-- The data follows --

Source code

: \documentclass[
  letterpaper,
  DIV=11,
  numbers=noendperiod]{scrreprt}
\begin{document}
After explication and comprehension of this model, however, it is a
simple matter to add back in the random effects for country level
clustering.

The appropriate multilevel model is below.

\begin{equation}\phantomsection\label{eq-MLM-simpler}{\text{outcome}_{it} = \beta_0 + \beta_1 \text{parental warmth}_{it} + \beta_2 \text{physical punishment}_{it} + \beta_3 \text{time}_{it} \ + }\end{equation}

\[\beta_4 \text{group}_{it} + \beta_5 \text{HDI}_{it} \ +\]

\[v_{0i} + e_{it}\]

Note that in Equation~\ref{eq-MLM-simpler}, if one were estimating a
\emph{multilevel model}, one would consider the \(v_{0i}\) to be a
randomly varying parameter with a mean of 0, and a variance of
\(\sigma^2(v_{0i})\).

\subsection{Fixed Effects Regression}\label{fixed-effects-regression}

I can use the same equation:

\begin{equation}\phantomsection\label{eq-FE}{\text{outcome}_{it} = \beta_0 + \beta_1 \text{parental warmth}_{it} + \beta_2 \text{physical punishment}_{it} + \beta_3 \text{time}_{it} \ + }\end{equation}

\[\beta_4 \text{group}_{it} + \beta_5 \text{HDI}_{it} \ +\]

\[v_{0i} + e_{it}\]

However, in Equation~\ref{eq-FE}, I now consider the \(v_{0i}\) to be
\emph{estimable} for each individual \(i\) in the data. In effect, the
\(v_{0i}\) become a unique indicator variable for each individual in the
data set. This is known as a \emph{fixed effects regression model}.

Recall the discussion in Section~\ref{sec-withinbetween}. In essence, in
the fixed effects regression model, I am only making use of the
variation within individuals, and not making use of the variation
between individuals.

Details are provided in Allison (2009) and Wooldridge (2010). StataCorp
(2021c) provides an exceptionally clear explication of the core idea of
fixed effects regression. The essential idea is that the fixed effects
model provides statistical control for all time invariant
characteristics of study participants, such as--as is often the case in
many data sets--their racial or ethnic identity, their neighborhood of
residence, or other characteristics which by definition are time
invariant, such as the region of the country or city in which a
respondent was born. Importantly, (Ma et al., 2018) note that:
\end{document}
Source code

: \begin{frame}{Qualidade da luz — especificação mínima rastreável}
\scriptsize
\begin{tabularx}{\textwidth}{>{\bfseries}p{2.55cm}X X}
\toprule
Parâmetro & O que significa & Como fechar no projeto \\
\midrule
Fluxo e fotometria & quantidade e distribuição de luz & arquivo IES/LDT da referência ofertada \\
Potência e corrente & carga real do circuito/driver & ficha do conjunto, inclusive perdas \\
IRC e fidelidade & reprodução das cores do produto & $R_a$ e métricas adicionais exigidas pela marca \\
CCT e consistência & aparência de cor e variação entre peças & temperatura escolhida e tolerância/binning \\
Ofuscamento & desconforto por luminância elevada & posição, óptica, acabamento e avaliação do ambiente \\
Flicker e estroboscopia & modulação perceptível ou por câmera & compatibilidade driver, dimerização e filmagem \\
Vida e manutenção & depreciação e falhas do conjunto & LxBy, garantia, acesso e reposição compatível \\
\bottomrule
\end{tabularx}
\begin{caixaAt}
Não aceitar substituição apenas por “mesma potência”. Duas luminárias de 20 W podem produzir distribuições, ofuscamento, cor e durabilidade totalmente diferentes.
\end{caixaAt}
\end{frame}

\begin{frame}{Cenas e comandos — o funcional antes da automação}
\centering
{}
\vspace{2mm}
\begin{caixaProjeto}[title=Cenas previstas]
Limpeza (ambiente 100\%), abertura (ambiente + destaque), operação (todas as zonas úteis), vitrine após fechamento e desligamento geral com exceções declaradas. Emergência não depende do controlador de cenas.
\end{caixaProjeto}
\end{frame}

-- The data concluded --

▶ [Task requirements] If a line in the entries contains "individuals", copy it.

▶ [Exercise output]
variation within individuals, and not making use of the variation
between individuals.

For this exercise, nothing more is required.